Gifs have a bizarre role on the internet in that they tend to immortalize trivial moments, capturing and emphasizing weird facial expressions of our favorite celebrities or awkward dance moves of our favorite singers. These moments normally go unnoticed by the masses; however, a blogger can turn anything – say, Obama’s weird sneeze at a charity event – into an animation and suddenly, this sneeze becomes an inescapable meme that everyone’s seen, thrown text over, or linked to in some comment about unfortunate bodily functions.
Here’s a good example of a silly pop culture gif, taken from The Fresh Prince of Belair (click it to play):
Then there are gifs that are created solely from internet content, and often mean more to the user than those he/she shares them with.
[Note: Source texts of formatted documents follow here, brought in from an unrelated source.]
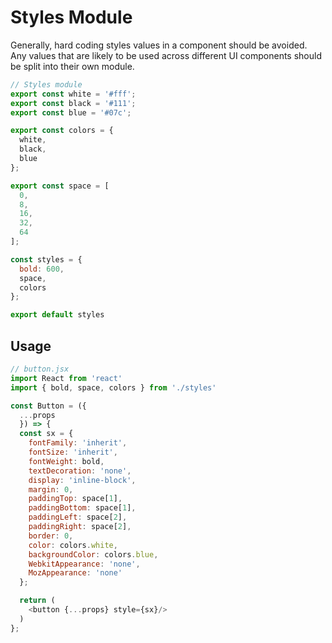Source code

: # Styles Module

Generally, hard coding styles values in a component should be avoided. Any values that are likely to be used across different UI components should be split into their own module.

```javascript
// Styles module
export const white = '#fff';
export const black = '#111';
export const blue = '#07c';

export const colors = {
  white,
  black,
  blue
};

export const space = [
  0,
  8,
  16,
  32,
  64
];

const styles = {
  bold: 600,
  space,
  colors
};

export default styles
```

## Usage

```javascript
// button.jsx
import React from 'react'
import { bold, space, colors } from './styles'

const Button = ({
  ...props
  }) => {
  const sx = {
    fontFamily: 'inherit',
    fontSize: 'inherit',
    fontWeight: bold,
    textDecoration: 'none',
    display: 'inline-block',
    margin: 0,
    paddingTop: space[1],
    paddingBottom: space[1],
    paddingLeft: space[2],
    paddingRight: space[2],
    border: 0,
    color: colors.white,
    backgroundColor: colors.blue,
    WebkitAppearance: 'none',
    MozAppearance: 'none'
  };

  return (
    <button {...props} style={sx}/>
  )
};
```

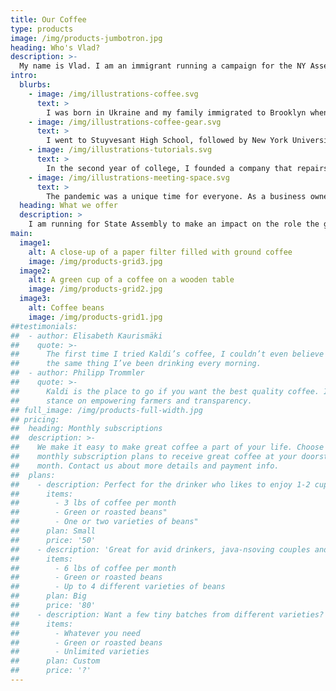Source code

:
 ```yaml
---
title: Our Coffee
type: products
image: /img/products-jumbotron.jpg
heading: Who's Vlad?
description: >-
  My name is Vlad. I am an immigrant running a campaign for the NY Assembly Seat in order to expand our education system, modernize our infrastructure and bring back public safety. I am a strong advocate of single-payer healthcare; healthcare should be a <b>right</b>, not an expensive privilege.
intro:
  blurbs:
    - image: /img/illustrations-coffee.svg
      text: >
        I was born in Ukraine and my family immigrated to Brooklyn when I was nine years old. My parents, immigrants from a non-English speaking country, worked long hours at low paying jobs to support and give me and my sister opportunities that they did not have.
    - image: /img/illustrations-coffee-gear.svg
      text: >
        I went to Stuyvesant High School, followed by New York University, and then spent a decade founding and growing my very own business.
    - image: /img/illustrations-tutorials.svg
      text: >
        In the second year of college, I founded a company that repairs consumer electronics. We grew over the years, and this eventually allowed me to find a place to proudly call my home in Hunter’s Point. Here, I enjoy spending my weekends at our beautiful Gantry Plaza Park, often walking with my dog-son Bernard.
    - image: /img/illustrations-meeting-space.svg
      text: >
        The pandemic was a unique time for everyone. As a business owner, I felt not just the initial impact, when the world seemingly came to a halt, but also the government’s actions that followed. Contradicting regulation between the City and State, constantly changing mask policies, and disorganized vaccination rollouts are just some of the things every business had to deal with on a daily basis just to stay safe and in compliance. Our government failed us in the greatest time of need.
  heading: What we offer
  description: >
    I am running for State Assembly to make an impact on the role the government plays in its relationship with the people that it’s meant to serve. I want to love the place I call home, and enable the same for others. To do that, we need to: expand on education, re-design our decaying infrastructure using a first-principles approach, and re-establish public safety.
main:
  image1:
    alt: A close-up of a paper filter filled with ground coffee
    image: /img/products-grid3.jpg
  image2:
    alt: A green cup of a coffee on a wooden table
    image: /img/products-grid2.jpg
  image3:
    alt: Coffee beans
    image: /img/products-grid1.jpg
##testimonials:
##  - author: Elisabeth Kaurismäki
##    quote: >-
##      The first time I tried Kaldi’s coffee, I couldn’t even believe that was
##      the same thing I’ve been drinking every morning.
##  - author: Philipp Trommler
##    quote: >-
##      Kaldi is the place to go if you want the best quality coffee. I love their
##      stance on empowering farmers and transparency.
## full_image: /img/products-full-width.jpg
## pricing:
##  heading: Monthly subscriptions
##  description: >-
##    We make it easy to make great coffee a part of your life. Choose one of our
##    monthly subscription plans to receive great coffee at your doorstep each
##    month. Contact us about more details and payment info.
##  plans:
##    - description: Perfect for the drinker who likes to enjoy 1-2 cups per day.
##      items:
##        - 3 lbs of coffee per month
##        - Green or roasted beans"
##        - One or two varieties of beans"
##      plan: Small
##      price: '50'
##    - description: 'Great for avid drinkers, java-nsoving couples and bigger crowds'
##      items:
##        - 6 lbs of coffee per month
##        - Green or roasted beans
##        - Up to 4 different varieties of beans
##      plan: Big
##      price: '80'
##    - description: Want a few tiny batches from different varieties? Try our custom plan
##      items:
##        - Whatever you need
##        - Green or roasted beans
##        - Unlimited varieties
##      plan: Custom
##      price: '?'
---
```



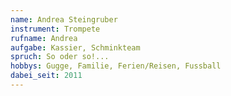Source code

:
 ```yaml
---
name: Andrea Steingruber
instrument: Trompete
rufname: Andrea
aufgabe: Kassier, Schminkteam
spruch: So oder so!...
hobbys: Gugge, Familie, Ferien/Reisen, Fussball
dabei_seit: 2011
---
```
These gifs are generated from artwork or text, and often serve as a form of personal expression. A classic example of this is this panda, often seen on tumblr as an expression of excitement or celebration.
When it comes to GIFs, I’m not sure if they can be classified as electronic literature or not. This semester seems to be dedicated to this working definition and I keep finding myself on the internet questioning if something belongs in the canon. This is perhaps a complicated example because while we have agreed that elit is comprised of works that are manufactured solely to be consumed digitally, we never decided what components are acceptable in its creation. Gifs are meant to be consumed online and are programmed as such; however, a majority of gifs are animations of content that was not originally purposed for the internet. We also never fully decided what comprised literature.
I personally am inclined to have a loose interpretation of this as well as most other things in life. I don’t think literature has to include words, but rather is merely a form of creative expression. When used to enhance meaning, provide insight on popular culture, or just make a funny statement, I think gifs can be valued as a form of elit. Not so much in a classic or obvious way, but rather in that they provide context for here and now, a way to look at our recent history and identify trends, fads, and entertainment, and in such, are a valuable form of digital consumption. I also tend to romanticize gifs because I think the concept is ironic; people spend 5+ minutes turning a trivial half second into meaningful animation. Maybe it’s silly, but in a day and age where my grandparents keep emphasizing to “stop and notice the small stuff” I’d like to argue that our generation does! Just in a different way than my bird watching, star gazing grandpa.
On a side note, I would love to know how to make my own gifs, so if anyone wants to do a tutorial blog, I think that could be really sweet!